> [Prompt]
Could you restate, word for word, the line that has "5. **Supabase**: RLS" and all lines following it through the end of the entries below?

Records contained in a dataset
★ ★ ★ ★ ★

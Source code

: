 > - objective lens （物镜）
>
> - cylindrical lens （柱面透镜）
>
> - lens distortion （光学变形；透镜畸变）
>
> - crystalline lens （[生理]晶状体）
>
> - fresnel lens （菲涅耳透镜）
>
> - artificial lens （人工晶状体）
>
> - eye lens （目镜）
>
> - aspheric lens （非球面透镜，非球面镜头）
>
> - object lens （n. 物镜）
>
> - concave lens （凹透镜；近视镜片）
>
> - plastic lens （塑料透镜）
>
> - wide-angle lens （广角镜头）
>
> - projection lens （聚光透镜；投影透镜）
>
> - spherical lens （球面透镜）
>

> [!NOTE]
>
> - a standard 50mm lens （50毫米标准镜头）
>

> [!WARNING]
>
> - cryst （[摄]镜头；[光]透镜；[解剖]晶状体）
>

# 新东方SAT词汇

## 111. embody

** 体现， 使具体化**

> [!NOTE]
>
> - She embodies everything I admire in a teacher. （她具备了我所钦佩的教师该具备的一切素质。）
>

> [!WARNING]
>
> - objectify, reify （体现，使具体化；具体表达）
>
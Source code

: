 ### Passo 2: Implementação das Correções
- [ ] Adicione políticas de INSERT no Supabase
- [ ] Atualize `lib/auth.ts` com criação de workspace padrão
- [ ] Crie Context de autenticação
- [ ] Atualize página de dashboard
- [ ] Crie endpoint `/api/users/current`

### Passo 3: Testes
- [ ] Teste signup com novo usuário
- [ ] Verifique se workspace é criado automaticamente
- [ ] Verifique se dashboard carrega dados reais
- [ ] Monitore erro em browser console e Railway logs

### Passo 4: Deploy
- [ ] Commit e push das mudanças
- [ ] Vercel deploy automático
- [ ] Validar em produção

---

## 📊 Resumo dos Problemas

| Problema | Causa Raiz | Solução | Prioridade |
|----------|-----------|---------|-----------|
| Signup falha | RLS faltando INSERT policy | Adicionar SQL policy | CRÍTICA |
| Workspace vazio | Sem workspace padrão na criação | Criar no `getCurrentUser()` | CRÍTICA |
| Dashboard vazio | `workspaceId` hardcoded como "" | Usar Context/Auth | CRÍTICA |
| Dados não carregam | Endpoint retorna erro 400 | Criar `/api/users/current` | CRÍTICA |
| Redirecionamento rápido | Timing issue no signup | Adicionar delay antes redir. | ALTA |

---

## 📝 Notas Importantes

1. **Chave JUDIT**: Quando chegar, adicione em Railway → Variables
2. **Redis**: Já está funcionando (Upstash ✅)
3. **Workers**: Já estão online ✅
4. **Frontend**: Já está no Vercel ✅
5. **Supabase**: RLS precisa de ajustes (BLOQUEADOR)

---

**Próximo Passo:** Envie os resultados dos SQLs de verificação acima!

★ ★ ★ ★ ★

> [Task answer]
5. **Supabase**: RLS precisa de ajustes (BLOQUEADOR)

---

**Próximo Passo:** Envie os resultados dos SQLs de verificação acima!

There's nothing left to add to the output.